BOOST_FUSION_ADAPT_STRUCT(ast::node, children, name, length)

Then, this is the grammar that is supposed to synthesize those nodes: (I added few notes of what I believe the non-terminal parsers are synthesizing).

#include <boost/spirit/home/x3.hpp>
#include "ast.h"
#include <boost/fusion/include/vector.hpp>
#include <boost/fusion/include/std_pair.hpp>

  namespace parser
  {
    namespace x3 = boost::spirit::x3;

    // synthesize: it should be a simple ast::node, but the grammar says otherwise???
    x3::rule<class tree, ast::node> const tree{"tree"};
    x3::rule<class branch> branch{"branch"};

    // synthesize: std::string
    auto name     = x3::lexeme[x3::alpha >> *x3::alnum]; // to be improved later
    // synthesize: double
    auto length   = ':' >> x3::double_;
    // synthesize: std::optional<std::string>
    auto leaf     = -name;
    // synthesize: std::pair< std::vector<...>, std::optional<std::string> >
    auto internal = '(' >> (branch % ',') >> ')' >> -name;
    // synthesized attribute: std::variant<node, std::optional<std::string>
    auto subtree  = internal | leaf;
    // synthesize: std::pair<node, std::optional<double>>
    auto const tree_def   = x3::skip(x3::blank)[subtree >> -length >> ';' >> x3::eoi];
    // synthesize: std::pair<node, std::optional<double>>
    auto const branch_def = subtree >> -length;

    BOOST_SPIRIT_DEFINE(branch, tree);
  } // end namespace parser

  // What is that for?
  auto tree()
  {
    return parser::tree;
  }

Despite many attempts to "fix" it, it fails to compile with a /boost/spirit/home/x3/operator/detail/sequence.hpp:143:9: error: static_assert failed due to requirement 'actual_size <= expected_size' "Size of the passed attribute is bigger than expected."

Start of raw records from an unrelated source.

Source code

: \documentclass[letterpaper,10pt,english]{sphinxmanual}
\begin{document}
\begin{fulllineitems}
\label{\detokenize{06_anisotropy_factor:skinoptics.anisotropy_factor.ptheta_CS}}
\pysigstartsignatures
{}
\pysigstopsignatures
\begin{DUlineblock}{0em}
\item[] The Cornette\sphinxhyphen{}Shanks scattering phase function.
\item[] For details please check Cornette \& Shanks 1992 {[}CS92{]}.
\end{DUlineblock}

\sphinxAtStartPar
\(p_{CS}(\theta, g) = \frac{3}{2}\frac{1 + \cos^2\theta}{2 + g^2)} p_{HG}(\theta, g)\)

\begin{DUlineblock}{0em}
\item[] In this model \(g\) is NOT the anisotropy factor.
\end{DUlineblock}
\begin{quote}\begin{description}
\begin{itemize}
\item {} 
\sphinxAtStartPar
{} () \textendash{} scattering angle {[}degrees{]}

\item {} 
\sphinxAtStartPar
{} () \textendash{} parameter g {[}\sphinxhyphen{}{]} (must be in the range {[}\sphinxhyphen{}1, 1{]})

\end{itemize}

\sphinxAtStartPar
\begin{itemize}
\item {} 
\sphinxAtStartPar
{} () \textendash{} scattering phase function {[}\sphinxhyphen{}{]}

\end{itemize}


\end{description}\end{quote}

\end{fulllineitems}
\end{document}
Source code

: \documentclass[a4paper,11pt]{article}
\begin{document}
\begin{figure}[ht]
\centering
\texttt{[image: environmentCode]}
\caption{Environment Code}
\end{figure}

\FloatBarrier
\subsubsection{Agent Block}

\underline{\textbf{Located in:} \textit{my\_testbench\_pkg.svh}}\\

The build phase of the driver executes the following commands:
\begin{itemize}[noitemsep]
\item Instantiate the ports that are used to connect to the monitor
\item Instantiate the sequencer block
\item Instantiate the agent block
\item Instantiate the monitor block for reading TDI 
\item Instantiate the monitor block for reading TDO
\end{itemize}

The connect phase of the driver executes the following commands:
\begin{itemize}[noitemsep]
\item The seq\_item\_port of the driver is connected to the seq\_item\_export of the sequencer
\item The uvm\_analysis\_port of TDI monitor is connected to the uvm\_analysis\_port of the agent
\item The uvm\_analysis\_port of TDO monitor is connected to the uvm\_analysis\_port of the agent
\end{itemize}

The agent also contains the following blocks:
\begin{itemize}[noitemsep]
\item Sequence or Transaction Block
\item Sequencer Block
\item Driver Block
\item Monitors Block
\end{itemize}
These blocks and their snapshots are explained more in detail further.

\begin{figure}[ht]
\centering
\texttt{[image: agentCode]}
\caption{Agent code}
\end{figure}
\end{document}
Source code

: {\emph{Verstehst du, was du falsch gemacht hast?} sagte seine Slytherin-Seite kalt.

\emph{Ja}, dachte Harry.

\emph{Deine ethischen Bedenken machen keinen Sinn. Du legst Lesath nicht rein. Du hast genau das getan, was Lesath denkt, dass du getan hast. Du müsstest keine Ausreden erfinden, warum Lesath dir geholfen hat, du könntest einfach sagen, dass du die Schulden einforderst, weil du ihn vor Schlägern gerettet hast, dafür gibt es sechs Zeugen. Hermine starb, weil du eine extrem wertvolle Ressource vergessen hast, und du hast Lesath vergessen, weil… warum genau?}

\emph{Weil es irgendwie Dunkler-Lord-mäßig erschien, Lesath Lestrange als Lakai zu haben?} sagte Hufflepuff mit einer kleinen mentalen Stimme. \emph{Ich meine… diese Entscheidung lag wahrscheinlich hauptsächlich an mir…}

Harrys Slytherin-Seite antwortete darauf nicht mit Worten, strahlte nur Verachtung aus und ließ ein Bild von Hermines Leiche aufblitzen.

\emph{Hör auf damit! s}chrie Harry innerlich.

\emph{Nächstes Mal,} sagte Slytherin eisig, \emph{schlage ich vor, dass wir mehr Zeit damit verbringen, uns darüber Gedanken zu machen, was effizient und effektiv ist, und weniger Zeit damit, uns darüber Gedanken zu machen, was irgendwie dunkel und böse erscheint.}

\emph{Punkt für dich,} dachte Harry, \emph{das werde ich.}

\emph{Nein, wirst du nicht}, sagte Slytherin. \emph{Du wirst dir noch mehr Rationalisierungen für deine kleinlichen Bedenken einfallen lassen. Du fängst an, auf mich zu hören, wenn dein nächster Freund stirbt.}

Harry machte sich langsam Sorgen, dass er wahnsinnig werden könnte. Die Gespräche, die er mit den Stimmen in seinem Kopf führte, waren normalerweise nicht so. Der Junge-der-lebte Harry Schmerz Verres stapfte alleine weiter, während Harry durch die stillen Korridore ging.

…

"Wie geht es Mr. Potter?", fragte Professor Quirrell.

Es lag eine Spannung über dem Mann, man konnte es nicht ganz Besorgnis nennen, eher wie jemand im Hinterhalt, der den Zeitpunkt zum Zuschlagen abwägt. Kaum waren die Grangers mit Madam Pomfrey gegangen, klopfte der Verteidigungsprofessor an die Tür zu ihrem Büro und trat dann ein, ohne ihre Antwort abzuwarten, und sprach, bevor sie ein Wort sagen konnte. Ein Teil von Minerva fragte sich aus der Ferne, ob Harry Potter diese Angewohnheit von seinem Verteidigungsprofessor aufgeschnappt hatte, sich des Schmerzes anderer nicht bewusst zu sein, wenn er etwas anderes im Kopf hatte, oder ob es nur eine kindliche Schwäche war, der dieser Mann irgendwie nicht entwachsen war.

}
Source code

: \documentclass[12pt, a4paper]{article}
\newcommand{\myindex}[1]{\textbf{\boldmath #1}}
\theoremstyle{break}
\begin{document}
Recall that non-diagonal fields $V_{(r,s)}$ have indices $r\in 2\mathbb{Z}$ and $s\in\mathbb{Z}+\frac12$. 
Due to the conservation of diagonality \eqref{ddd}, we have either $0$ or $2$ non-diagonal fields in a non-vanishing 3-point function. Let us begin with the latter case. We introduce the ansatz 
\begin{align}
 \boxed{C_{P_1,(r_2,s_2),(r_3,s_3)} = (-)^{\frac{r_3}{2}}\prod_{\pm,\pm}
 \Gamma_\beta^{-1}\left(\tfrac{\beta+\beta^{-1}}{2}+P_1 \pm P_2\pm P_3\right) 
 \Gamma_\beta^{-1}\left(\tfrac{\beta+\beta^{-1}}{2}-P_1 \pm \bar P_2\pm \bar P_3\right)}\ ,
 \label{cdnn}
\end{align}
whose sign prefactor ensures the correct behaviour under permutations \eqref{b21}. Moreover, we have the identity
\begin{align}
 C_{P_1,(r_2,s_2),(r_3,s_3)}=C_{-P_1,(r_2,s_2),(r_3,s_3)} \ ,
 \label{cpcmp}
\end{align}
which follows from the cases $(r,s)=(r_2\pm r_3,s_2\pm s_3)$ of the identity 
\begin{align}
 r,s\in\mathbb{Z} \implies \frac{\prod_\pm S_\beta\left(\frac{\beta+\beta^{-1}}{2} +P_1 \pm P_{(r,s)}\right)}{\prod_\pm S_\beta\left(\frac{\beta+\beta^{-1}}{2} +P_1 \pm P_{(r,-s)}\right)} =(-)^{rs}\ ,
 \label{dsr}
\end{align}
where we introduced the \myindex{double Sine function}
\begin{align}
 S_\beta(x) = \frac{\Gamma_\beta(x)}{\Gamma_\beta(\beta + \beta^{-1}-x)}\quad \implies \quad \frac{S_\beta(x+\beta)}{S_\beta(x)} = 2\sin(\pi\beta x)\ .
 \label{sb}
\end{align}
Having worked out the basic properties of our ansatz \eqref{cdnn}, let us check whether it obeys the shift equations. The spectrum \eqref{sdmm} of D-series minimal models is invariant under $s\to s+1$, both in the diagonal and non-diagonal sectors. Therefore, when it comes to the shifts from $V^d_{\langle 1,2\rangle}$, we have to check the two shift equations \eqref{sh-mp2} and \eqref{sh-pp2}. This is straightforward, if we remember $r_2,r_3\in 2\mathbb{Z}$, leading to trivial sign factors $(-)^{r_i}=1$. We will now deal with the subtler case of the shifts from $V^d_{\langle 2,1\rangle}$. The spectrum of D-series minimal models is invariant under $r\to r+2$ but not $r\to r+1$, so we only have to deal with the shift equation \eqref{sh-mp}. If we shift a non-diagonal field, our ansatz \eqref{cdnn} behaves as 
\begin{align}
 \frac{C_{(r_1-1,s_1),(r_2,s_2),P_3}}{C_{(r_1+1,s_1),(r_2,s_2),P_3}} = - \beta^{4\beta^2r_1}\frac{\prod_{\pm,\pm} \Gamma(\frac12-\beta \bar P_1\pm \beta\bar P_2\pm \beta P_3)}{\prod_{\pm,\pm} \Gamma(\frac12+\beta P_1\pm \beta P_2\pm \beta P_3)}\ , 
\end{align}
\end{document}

My guess is that the AST is not compatible with the grammar (I don't see anything like a simple tuple<vector<node>, string, double> emerging from the grammar). If so, should I complexify the AST or find a simple way to express the grammar, or would it be a use-case of semantic action?

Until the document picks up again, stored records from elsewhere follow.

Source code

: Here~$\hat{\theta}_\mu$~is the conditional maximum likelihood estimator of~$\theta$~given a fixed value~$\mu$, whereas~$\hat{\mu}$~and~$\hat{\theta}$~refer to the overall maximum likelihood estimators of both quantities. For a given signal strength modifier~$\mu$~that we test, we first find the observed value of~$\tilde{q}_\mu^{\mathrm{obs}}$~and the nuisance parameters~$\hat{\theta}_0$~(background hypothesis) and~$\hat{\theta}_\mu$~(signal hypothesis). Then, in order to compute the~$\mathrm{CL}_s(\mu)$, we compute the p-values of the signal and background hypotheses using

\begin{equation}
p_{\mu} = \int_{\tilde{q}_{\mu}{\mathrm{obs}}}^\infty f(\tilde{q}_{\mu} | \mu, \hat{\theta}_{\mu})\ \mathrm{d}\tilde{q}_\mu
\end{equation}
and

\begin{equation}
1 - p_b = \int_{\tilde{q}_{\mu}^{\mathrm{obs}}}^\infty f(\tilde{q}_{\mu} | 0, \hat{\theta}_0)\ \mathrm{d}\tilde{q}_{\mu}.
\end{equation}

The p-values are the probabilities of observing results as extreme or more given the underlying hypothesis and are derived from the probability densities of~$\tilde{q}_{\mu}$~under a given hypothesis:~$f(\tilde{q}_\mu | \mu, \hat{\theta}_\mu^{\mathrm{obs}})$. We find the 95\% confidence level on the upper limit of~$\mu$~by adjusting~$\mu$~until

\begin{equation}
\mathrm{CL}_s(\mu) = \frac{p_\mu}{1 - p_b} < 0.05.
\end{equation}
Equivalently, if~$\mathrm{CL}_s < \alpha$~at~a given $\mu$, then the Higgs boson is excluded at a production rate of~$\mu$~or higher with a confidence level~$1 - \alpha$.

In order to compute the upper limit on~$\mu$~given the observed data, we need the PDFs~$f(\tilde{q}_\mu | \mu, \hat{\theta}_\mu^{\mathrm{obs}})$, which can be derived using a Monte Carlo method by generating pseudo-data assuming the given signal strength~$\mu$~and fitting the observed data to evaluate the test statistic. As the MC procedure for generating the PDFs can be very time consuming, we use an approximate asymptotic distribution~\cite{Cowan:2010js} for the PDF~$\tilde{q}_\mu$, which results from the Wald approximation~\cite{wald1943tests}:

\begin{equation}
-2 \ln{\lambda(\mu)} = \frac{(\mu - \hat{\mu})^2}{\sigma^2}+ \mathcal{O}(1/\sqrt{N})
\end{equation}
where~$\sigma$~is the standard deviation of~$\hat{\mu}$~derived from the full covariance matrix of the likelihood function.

CodePudding user response:

First off, things are rarely a use-case for semantic actions (Boost Spirit: "Semantic actions are evil"?)¹.

Secondly, my gut says optional is likely unnecessary for the vector/string fields. In my mind, a sequence container is already a generalization of optional (where optional is like container with a maximum size of 1).

Thirdly, as far as I remember there might be limitations with std::optional support. Seems I'm mis-remembering from variant support Transitioning Boost Spirit parser from boost::variant to std::variant.

The Propagation Rules

Now, I'd suggest to keep two things in mind:

  1. Always match the AST declarations as closely to your rule declarations as you can. In particular, your AST doesn't distinguish leaf nodes and internal nodes, which causes confusions because you hope to have both rules "magically" compatible with both.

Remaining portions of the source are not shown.